Task item: Please report the number of lines in the entries below that contain "casedetails", with nothing added.
┄┄┄┄┄┄┄┄┄┄
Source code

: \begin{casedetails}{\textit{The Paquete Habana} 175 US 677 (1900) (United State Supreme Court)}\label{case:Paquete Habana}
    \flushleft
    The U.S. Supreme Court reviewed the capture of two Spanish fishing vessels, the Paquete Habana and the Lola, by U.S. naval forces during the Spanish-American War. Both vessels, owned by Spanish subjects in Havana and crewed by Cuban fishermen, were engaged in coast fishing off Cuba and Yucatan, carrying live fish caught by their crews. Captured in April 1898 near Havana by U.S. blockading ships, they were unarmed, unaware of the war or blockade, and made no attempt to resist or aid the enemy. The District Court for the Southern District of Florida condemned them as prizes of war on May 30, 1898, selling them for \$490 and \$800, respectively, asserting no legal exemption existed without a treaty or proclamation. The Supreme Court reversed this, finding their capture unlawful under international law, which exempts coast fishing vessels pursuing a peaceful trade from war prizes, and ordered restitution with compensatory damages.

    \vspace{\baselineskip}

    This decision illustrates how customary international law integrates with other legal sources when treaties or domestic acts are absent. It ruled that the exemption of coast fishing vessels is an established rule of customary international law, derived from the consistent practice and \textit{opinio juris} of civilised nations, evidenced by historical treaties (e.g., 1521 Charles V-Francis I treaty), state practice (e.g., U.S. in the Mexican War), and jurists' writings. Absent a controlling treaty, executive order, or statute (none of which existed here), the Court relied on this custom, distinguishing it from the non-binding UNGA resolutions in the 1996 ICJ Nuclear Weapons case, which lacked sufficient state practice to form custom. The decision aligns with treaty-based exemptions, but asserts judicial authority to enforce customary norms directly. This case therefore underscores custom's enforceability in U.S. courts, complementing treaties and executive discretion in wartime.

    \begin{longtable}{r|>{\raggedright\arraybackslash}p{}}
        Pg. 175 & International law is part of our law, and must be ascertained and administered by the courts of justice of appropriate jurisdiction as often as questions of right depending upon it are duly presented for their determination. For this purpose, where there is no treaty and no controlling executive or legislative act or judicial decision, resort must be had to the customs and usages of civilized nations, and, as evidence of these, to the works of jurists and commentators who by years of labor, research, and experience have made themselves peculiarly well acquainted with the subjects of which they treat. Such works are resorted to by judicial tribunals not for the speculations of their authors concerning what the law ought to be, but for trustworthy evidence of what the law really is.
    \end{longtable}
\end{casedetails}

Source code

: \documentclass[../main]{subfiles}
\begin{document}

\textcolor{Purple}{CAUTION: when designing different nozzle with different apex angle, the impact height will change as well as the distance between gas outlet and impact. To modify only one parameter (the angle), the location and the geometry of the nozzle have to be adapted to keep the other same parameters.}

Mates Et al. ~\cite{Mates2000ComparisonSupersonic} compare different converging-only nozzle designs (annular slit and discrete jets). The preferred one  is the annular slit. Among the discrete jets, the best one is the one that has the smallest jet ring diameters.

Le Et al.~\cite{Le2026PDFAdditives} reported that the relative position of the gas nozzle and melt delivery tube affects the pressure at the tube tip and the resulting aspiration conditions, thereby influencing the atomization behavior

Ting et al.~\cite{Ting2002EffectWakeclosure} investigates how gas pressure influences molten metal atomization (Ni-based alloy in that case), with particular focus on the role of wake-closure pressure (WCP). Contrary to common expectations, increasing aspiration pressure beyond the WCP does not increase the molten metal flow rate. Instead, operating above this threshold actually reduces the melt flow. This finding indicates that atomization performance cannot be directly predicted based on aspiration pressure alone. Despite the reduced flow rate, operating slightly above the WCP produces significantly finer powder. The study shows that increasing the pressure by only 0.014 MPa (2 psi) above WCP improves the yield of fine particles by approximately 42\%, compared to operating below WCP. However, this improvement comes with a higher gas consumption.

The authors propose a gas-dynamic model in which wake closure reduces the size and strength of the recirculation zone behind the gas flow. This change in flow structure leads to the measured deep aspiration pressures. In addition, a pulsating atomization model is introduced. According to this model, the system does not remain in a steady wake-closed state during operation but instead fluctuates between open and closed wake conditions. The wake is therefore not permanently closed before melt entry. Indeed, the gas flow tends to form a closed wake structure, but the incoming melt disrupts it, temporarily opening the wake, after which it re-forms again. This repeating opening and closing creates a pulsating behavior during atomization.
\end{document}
┄┄┄┄┄┄┄┄┄┄
Answer section: 2